April 15, 2019, was a Monday, two days before I was scheduled to leave for Paris. As it was the first day of the Easter vacation in Land Hessen, I was not teaching that evening, so I was at home in Frankfurt, working at my desk, when a notice popped up in the lower right-hand corner of my computer screen saying that a fire had broken out in the Notre-Dame Cathedral in Paris.
Quickly I found a French news channel that was streaming live (BFMtv, I suppose, though it could have been one of the others) and I left it running in the back- or foreground the whole evening, something I hardly ever do.
They didn’t say where they were broadcasting from, but for most of the evening all we ever saw was the back of the cathedral, so I imagine they must have had a camera set up on the roof of the Institute du Monde Arabe or some other building in that general neighborhood.
Just to give an idea of the angle, here’s a photo I took of the cathedral from the roof of the Institute du Monde Arabe back in 2007. Of course the television people had an adjustable telephoto lens that enabled them to zoom in for a closer look or zoom out again for a broader view, but always from this angle.
At first there was just one visible flame, coming out of the roof near the spire, but gradually the flames spread out until the whole roof was on fire. They kept telling us that the fire had not yet spread to the two towers at the front, but from what we could see on the screen it looked as though the flames were getting very close to the towers.
Soon the Paris fire department, the sapeurs-pompiers, got a pump set up behind the cathedral, near the northeast corner, and started pumping a small but steady stream of river water onto the flames on the roof. Eventually two more pumps started operating on the southeast side, so there were three small streams of water that went on for hours without having any visible effect on the flames.
The reporters, and various experts they asked, explained that the real firefighting was going on in front of and inside the building, but there were no live pictures from there. The television channel had some reporters on the ground, but none of them could get close enough to do anything but interview shocked bystanders.
One of the studio experts was an impressively knowledgeable historian (I neglected to note down his name) who patiently explained the cathedral’s architecture and history hour after hour. Naturally he repeated himself a few times in the course of the evening, and indeed was encouraged to do so by the interviewers. If he had been speaking English or German I would have muted the repetitions, but since he was speaking French I was thankful for them, since things I hadn’t understood the first time became clear the second or third time around.

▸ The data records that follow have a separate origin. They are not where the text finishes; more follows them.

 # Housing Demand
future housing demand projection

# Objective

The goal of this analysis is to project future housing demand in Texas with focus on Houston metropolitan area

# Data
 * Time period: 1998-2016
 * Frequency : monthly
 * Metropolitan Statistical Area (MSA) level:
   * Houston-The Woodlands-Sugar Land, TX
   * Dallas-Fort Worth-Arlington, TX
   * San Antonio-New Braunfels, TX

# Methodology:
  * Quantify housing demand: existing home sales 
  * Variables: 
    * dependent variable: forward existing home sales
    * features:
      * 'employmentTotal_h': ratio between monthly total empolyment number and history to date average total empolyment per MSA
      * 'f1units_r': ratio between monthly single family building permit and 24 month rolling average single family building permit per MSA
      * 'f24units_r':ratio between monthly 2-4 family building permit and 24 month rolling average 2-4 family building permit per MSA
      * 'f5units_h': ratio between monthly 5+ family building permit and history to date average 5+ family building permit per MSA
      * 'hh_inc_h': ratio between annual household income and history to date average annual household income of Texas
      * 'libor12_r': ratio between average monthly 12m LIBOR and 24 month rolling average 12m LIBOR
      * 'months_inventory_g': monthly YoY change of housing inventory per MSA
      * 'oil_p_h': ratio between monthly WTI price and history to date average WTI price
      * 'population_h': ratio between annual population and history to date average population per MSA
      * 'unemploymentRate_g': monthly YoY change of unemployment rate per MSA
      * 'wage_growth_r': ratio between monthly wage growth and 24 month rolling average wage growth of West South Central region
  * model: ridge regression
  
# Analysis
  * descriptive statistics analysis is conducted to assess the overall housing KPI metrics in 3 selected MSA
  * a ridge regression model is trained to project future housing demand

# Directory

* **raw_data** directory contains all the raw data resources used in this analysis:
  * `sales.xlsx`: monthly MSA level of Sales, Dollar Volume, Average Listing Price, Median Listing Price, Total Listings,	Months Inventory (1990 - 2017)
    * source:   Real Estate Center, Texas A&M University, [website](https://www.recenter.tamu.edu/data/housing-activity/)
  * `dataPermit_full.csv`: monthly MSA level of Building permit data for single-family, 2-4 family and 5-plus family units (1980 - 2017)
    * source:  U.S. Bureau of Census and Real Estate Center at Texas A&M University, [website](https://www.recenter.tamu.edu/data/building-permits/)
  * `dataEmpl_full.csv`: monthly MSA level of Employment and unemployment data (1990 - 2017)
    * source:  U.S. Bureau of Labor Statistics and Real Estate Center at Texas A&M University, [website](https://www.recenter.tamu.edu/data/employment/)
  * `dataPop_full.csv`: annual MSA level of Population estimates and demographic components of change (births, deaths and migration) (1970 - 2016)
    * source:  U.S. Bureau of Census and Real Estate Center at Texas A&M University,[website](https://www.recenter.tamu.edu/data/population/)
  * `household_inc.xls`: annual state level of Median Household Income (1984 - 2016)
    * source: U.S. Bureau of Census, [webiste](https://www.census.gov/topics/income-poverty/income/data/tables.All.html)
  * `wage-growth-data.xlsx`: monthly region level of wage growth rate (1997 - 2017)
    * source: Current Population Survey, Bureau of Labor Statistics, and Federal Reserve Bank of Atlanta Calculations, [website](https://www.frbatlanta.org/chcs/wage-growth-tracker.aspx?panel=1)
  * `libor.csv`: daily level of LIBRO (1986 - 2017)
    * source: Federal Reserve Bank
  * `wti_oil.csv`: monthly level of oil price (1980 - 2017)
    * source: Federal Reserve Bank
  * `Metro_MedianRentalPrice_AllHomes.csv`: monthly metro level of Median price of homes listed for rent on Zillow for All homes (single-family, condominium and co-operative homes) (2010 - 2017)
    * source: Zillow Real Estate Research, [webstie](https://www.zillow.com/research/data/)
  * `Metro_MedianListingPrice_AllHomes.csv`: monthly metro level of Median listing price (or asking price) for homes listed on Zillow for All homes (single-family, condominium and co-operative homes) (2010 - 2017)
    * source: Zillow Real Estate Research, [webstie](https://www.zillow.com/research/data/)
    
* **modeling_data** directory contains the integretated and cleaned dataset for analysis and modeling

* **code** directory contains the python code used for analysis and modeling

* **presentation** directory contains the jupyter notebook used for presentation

At one point when the entire roof was in flames, the news came in that the American president, Donald Trump, had sent off a tweet about it: “So horrible to watch the massive fire at Notre Dame Cathedral in Paris. Perhaps flying water tankers could be used to put it out. Must act quickly!” This idea was roundly condemned and ridiculed by everyone who managed to get near a microphone. They all agreed that waterbombing would cause the 750-year-old building to collapse, which was exactly what the firefighters inside were trying to prevent.

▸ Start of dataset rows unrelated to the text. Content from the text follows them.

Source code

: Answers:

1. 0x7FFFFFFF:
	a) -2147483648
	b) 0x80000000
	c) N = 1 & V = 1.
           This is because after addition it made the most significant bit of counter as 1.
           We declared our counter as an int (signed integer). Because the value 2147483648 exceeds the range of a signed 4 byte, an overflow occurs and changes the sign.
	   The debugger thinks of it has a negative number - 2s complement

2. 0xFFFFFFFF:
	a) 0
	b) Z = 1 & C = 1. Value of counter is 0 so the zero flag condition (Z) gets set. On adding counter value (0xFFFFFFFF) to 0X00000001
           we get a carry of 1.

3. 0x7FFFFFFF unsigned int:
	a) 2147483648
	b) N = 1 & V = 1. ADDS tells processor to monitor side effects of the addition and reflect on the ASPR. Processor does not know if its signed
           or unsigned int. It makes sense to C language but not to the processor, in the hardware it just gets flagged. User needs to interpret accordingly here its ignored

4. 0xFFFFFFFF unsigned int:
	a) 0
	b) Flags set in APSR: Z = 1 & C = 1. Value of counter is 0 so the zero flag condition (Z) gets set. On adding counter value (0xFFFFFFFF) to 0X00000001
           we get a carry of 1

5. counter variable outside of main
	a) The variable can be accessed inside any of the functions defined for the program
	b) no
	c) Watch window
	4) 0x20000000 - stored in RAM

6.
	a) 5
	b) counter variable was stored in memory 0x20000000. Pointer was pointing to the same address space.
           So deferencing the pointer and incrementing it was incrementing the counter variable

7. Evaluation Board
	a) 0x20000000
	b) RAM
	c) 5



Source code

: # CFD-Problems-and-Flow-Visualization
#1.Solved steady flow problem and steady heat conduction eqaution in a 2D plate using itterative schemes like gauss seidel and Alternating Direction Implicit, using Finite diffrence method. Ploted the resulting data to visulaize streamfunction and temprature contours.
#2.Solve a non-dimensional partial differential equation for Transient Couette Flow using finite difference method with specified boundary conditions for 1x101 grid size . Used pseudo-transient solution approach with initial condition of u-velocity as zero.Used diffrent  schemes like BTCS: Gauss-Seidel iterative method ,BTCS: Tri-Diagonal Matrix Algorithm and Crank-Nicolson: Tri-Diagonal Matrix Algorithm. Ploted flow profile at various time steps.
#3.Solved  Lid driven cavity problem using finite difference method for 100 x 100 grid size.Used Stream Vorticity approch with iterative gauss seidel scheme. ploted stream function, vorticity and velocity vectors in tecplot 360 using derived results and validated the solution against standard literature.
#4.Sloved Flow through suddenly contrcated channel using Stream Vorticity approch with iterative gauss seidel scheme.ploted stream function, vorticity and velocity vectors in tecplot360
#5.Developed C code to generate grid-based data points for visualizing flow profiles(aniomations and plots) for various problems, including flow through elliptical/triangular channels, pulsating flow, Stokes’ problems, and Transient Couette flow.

Sometime after 11 pm the sapeurs-pompiers announced that the fire was under control and the main structure of the building had been saved. And they released some of their own video footage showing firefighters risking their lives inside the cathedral to fight the flames and rescue some of the priceless works of art that were in danger of destruction. (Later I heard that firefighters, police and other civil servants had formed a line and handed artworks from hand to hand to get them out of the building, but I didn’t see any video of that.)

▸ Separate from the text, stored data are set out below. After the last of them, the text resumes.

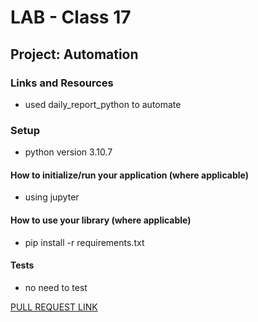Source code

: # LAB - Class 17

## Project: Automation

### Links and Resources
- used daily_report_python to automate 

### Setup
- python version 3.10.7

#### How to initialize/run your application (where applicable)

- using jupyter 


#### How to use your library (where applicable)

- pip install -r requirements.txt

#### Tests

- no need to test

[PULL REQUEST LINK](https://github.com/omarali1997/automation/pull/2)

When I got to Paris two days later, the fire was the big topic of conversation wherever I went. The President — Macron, not Trump — had promised to re-build Notre-Dame by 2024, in time for the Olympic Games in Paris, but hardly anyone considered that a realistic timeline.
After the fire, the authorities quickly fenced off a large security zone around the cathedral. It was Easter Sunday when I finally went over to have a look, and I joined in with hundreds of other people who were walking around the perimeter, trying to get a glimpse of the burned-out building.
At the time, people in Paris were quite concerned about lead poisoning, since large amounts of lead had been used in earlier centuries in the construction of Notre-Dame. The high temperatures of the fire had melted the lead and even blown small particles of it into the air and around the city, especially into the 5th and 6th arrondissements on the Left Bank, where abnormally high concentrations of lead were found in the schoolyards, for example.
Since then, the concern about lead poisoning seems to have subsided, either because the problem was solved or — more likely — because the coronavirus pandemic is now seen to be much more urgent.
My photos in this post are from 2007 and 2019. I wrote the text in 2020.